=== Aim of the task ===
Copy out all the lines of the data that hold the word "attempt".

=== Data records ===
########
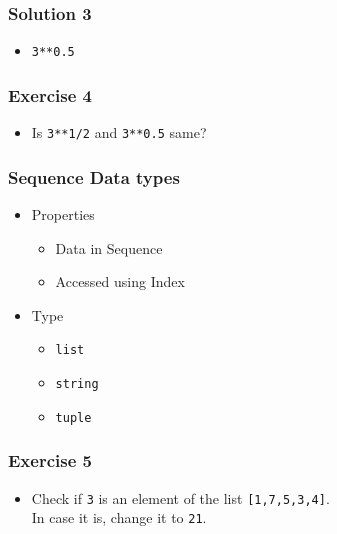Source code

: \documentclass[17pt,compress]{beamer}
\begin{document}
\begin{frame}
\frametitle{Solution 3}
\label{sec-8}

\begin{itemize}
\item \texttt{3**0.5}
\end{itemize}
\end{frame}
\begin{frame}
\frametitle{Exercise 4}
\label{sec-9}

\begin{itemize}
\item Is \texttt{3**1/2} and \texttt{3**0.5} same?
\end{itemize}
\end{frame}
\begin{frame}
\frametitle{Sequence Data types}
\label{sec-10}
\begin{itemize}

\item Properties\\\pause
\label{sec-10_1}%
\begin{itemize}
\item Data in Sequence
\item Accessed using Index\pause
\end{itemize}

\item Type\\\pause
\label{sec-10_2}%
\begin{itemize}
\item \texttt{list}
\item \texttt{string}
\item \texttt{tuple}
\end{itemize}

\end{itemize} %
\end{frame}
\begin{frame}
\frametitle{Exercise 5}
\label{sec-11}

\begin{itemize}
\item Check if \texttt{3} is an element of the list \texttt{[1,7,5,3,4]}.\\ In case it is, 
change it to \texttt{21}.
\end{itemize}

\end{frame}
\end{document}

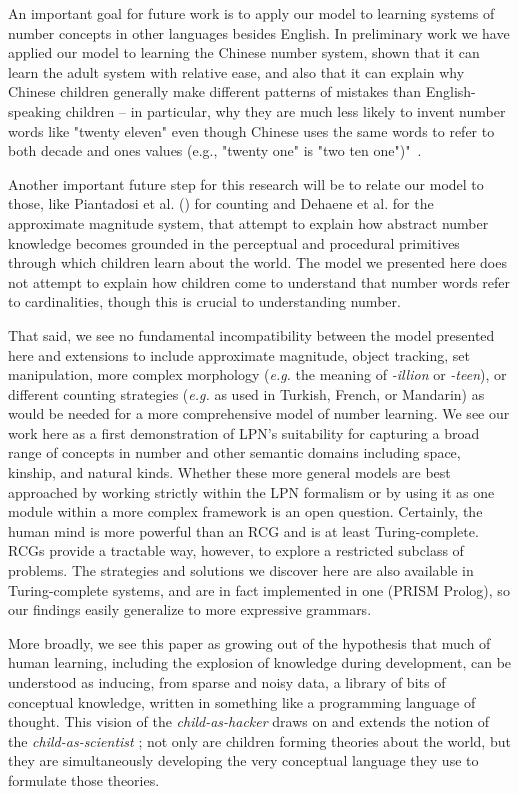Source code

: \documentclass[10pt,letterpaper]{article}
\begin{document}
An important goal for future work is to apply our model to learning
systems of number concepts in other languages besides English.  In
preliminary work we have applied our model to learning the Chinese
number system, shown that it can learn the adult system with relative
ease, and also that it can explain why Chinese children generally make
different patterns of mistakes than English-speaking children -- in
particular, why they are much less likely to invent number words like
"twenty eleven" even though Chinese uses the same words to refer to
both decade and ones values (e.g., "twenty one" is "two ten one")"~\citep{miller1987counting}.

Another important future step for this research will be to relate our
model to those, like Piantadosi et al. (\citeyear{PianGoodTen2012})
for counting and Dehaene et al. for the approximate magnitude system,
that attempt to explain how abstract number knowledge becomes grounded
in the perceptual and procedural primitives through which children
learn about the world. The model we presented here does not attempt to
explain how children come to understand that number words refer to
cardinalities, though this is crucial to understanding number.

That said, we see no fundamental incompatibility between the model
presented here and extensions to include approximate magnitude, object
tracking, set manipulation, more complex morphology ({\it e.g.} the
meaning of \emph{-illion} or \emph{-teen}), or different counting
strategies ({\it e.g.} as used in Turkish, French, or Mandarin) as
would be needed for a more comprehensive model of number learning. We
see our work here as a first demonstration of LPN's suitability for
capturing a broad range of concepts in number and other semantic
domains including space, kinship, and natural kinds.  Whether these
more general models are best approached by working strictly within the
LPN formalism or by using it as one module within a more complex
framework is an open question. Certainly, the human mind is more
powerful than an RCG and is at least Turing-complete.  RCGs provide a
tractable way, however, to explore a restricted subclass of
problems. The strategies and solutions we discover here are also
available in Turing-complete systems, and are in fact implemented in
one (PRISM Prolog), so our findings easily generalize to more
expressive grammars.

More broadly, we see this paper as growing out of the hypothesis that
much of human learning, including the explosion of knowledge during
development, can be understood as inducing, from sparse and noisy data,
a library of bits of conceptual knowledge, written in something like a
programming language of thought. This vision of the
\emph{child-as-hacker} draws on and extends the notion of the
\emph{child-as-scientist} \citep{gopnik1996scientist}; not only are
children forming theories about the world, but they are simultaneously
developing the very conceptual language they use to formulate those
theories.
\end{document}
########
=== Task solution ===
that attempt to explain how abstract number knowledge becomes grounded
learn about the world. The model we presented here does not attempt to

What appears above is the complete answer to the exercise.